Touring the cities and learning about shared history initiated the friendships between UA and HBHA, but the unplanned interactions were the moments of true bonding.

“Before,” UA senior Alexis Tolbert comments,”I feel like we didn’t get enough time to really talk to each other, but when we mix busses we have more time to actually talk and be together…and [being] outside of school is cool because you can be yourself.”

Sokol continues, “Last night, when we had a dance party, all of the UA and HBHA girls got together and it was really, really fun.”

HBHA and UA students sing together at Temple Mishkan Israel in Selma, Ala.. Photo by Sagi Rudnick.
HBHA and UA students sing together at Temple Mishkan Israel in Selma, Ala.. Photo by Sagi Rudnick.

Between icebreakers, dance parties, spontaneous rapping, and learning about each other’s heritages, the bonds between HBHA and UA students were solidified by the end of the trip.

“The most impactful part of the trip,” Gravely-Moss elaborated, “was getting to know the HBHA students…I got to spend the week with them, and it really changed me! I’m glad I got to meet new people.”
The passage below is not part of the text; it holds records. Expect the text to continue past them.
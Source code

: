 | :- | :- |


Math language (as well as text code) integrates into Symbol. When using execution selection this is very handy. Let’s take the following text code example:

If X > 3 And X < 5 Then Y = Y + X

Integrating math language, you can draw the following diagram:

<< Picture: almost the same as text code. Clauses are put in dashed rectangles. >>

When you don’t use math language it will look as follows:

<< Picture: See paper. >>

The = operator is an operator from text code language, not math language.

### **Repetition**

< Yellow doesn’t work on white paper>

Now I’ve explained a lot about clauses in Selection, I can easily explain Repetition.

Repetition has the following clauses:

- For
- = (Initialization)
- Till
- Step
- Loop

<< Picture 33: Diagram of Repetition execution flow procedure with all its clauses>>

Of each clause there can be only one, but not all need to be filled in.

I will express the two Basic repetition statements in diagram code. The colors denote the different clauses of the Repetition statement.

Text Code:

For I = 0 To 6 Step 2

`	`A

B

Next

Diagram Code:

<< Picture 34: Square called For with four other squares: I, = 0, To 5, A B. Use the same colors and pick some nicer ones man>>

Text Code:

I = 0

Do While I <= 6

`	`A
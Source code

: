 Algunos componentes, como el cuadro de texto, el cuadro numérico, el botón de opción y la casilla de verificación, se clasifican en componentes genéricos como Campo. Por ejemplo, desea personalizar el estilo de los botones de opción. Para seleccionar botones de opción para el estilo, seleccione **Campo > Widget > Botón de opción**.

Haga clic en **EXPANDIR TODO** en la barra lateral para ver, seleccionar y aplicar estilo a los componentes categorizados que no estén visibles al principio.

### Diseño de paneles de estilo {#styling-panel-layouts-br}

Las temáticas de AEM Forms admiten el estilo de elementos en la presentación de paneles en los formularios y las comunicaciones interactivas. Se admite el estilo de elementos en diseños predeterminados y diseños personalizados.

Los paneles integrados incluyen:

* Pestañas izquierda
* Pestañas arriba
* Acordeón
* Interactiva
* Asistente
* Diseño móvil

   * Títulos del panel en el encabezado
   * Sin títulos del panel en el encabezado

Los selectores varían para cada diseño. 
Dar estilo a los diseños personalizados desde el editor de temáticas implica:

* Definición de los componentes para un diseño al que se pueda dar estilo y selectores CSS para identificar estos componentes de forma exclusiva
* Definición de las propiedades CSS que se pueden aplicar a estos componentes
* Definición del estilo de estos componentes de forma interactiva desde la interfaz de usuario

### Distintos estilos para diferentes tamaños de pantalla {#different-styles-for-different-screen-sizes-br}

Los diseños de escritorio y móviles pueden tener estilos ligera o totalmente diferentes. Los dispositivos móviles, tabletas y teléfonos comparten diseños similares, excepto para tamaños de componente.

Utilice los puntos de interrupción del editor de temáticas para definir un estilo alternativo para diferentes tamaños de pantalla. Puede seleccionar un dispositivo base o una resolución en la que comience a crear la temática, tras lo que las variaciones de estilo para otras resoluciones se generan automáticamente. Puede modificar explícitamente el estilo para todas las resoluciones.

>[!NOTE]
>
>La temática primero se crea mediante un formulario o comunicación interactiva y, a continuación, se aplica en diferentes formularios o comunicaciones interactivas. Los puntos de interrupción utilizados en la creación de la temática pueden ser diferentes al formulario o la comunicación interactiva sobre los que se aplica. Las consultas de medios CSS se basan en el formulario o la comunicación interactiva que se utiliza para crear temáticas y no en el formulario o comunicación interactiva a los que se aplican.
At the end of the trip, all of the HBHA students gathered together for a concluding activity. Upper School Principal and trip leader Todd Clauer led a reflective discussion of the trip as a whole. “The last piece of this is about all of you,” Clauer began, as he started to tear up. “You really have exceeded all of my expectations in the way that you’ve interacted with one another, with the speakers, the presenters, the places we’ve gone, and certainly with the University Academy students. It meant a lot to me to be a part of this. “

The students from both HBHA and UA will never forget their experiences from the Civil Rights trip. They learned that you are never too young to make a difference in society and in the world. “We have to always help in the fight for equality and justice,” Sokol declares, “everybody, every culture has to work for equal rights.”

In addition to leaving the experience with new perspectives and inspiration to change the world, each of the students formed strong relationships with each other that will last a lifetime.